At a time when resources for global family planning are dwindling, The Challenge Initiative (TCI), led in Nigeria by the Johns Hopkins Center for Communication Programs, is showing that governments can successfully do the work of increasing family planning use that has long been led by international donors.
In 10 Nigerian states where TCI was implemented, CCP’s Olukunle Omotoso and his colleagues found that governments were able to use social and behavior change approaches to increase demand for modern contraception and help changed norms around its uptake. They did this with increasingly less assistance from TCI, funded by the Gates Foundation and Bayer AG and set to end this year.
Omotoso will present these findings on Nov. 5, 2025, at the International Conference on Family Planning in Bogota, Colombia.
At its heart, the project’s success lies in a fundamental shift: from donor-driven programs to government-led systems. Traditionally, said Omotoso, senior technical advisor for advocacy and social and behavior change (SBC) for TCI, “People have believed that family planning interventions or demand generation are expensive, that governments cannot drive it themselves.
“But this work has shifted the narrative to show that the government, with the right tools, can make family planning uptake sustainable, without constant support from outside donors. The governments have reached a self-reliance stage, which means they are doing the work themselves.”
From 2021 to 2024, TCI equipped state governments with the tools, systems, and leadership training to own and lead social and behavior change interventions at scale.
By embedding SBC within government systems, revitalizing existing structures, and intentionally challenging prevailing social norms such as male dominance in reproductive decisions and addressing postpartum family planning myths, TCI redefined what sustainable, high-performing SBC looks like. The approach also promoted inclusive participation, gender-sensitive programming, and was culturally relevant.
The goal was to get more women to be referred to family planning clinics and to have more women choose a family planning method that works for them.
“States established SBC coordination platforms that integrated community leaders, women’s groups, and youth champions,” according to the abstract. “Government-trained social mobilizers delivered culturally sensitive messages to challenge harmful norms, drive high-quality community mobilization, and strengthen referral pathways. This included a targeted strategy to improve historically weak referral completion rates often under 50 percent through simplified tracking tools and accountability loops.”
Omotoso and his colleagues found that completion rates for family planning referrals, a key milestone for uptake, soared to about 72 percent overall over three years, up from less than 50 percent at the start of the effort. In some states, the figure reached over 80 percent. Women 25 years and older also have higher uptake rates.
Across more than 47,000 community mobilization events and 370 media spots, 727 government actors and mobilizers were trained. These efforts reached nearly 1.9 million women with family planning messages, resulting in nearly 980,000 referrals of which more than 705,000 were completed.

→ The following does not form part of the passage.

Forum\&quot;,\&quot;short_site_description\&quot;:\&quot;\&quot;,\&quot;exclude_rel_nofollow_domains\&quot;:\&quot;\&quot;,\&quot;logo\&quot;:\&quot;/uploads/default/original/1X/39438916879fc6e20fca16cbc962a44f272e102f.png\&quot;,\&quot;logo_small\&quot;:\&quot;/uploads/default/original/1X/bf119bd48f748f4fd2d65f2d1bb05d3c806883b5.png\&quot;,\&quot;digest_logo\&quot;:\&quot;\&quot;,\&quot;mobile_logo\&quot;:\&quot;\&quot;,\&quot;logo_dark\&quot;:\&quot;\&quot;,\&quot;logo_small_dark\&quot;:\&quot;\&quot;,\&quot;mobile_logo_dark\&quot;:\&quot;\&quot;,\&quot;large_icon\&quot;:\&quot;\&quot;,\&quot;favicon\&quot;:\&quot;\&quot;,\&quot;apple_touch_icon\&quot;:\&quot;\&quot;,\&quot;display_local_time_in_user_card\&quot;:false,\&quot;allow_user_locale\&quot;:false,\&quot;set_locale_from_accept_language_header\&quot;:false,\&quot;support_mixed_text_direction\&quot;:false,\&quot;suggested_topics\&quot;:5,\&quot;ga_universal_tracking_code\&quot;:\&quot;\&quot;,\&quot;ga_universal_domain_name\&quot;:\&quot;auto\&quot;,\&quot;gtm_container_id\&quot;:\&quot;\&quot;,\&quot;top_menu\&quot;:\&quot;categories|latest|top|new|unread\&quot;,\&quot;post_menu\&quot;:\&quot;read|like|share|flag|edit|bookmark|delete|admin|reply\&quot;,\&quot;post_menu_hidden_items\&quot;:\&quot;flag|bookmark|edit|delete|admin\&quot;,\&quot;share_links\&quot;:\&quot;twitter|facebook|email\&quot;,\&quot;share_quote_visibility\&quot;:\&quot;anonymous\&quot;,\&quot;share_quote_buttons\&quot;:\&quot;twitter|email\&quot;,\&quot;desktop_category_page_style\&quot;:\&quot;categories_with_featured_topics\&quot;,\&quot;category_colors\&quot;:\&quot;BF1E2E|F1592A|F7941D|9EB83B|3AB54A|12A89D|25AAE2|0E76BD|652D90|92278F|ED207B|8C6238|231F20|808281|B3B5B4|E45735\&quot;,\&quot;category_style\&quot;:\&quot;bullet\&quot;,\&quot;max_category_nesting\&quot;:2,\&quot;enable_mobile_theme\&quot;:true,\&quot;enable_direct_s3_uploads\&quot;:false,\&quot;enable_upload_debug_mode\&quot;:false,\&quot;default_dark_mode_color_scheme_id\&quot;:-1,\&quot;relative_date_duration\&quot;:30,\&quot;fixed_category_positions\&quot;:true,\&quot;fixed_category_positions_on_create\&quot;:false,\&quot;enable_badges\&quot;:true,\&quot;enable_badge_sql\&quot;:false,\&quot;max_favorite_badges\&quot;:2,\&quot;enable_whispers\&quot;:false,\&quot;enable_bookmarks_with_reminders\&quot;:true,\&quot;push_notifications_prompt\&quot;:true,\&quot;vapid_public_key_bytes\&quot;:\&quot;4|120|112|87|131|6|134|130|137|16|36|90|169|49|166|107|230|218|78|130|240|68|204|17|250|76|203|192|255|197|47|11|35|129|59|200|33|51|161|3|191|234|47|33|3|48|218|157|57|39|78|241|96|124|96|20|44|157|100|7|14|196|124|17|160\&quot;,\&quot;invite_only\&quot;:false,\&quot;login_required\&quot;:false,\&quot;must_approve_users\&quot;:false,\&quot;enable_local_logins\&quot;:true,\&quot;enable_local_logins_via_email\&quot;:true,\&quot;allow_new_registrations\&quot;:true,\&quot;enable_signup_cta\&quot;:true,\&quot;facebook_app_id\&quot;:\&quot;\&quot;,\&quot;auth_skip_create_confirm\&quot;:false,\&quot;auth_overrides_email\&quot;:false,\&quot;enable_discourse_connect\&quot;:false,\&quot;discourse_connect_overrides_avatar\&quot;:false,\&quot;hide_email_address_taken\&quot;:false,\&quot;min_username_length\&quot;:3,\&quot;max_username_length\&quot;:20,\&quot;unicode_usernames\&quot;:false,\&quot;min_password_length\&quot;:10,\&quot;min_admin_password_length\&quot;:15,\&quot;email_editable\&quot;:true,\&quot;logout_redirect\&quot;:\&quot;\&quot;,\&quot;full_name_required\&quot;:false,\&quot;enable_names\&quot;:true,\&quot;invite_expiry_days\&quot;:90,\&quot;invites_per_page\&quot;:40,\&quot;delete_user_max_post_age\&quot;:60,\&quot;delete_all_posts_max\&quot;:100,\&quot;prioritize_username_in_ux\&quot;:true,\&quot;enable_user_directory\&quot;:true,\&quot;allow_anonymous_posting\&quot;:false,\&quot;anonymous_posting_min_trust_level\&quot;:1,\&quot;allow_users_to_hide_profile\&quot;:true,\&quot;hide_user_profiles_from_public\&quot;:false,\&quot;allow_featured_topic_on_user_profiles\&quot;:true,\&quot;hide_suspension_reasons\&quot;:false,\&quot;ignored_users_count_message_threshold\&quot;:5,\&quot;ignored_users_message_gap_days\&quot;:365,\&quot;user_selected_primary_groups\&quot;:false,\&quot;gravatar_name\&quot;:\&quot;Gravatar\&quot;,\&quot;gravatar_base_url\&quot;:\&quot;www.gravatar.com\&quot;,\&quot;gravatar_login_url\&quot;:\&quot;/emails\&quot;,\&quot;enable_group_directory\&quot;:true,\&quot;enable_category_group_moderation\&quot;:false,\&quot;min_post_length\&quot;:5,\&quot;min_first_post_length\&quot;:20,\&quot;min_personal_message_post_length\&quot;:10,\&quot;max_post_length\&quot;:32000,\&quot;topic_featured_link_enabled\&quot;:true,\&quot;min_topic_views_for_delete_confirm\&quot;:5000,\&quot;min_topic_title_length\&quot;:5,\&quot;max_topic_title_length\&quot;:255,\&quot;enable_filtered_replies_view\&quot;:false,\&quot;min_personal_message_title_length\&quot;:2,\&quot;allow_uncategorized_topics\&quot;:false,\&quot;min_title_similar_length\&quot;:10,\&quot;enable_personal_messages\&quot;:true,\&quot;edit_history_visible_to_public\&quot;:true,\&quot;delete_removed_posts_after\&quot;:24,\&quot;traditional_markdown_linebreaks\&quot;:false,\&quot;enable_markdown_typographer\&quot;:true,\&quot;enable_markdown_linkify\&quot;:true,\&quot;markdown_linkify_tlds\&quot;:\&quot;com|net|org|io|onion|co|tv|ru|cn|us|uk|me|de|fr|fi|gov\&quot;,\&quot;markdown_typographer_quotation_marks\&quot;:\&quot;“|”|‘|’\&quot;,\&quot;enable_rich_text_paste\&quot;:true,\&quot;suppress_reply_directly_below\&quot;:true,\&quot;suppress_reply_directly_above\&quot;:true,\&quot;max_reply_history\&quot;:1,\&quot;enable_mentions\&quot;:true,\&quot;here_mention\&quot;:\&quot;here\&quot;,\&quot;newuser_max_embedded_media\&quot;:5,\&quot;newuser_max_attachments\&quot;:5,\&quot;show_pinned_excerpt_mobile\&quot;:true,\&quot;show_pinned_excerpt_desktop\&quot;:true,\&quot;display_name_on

“This demonstrates tangible behavior change not just exposure or awareness,” Omotoso said.
Mobilizer feedback and community dialogues revealed increased acceptance of postpartum family planning, more first-time users among newly married couples, and reduced stigma around youth contraceptive access. Integrating traditional gatekeepers, such as clergy, and fostering peer-led mobilization accelerated community ownership and credibility of family planning messaging.
“This is a great example of what systems strengthening and localization really looks like in practice,” said CCP’s Taiwo Johnson, who leads TCI in Nigeria. “This isn’t CCP or TCI leading these SBC campaigns; it’s the state governments, and they are seeing measurable results. This also shows how to make new initiatives work and coordinate them across complex local governments and multiple actors.
“Anyone can spend money doing a training here or there, but to really institutionalize an SBC program, not just the SBC technical skills but also the governance of the program, that’s something likely to reap rewards for many years to come.”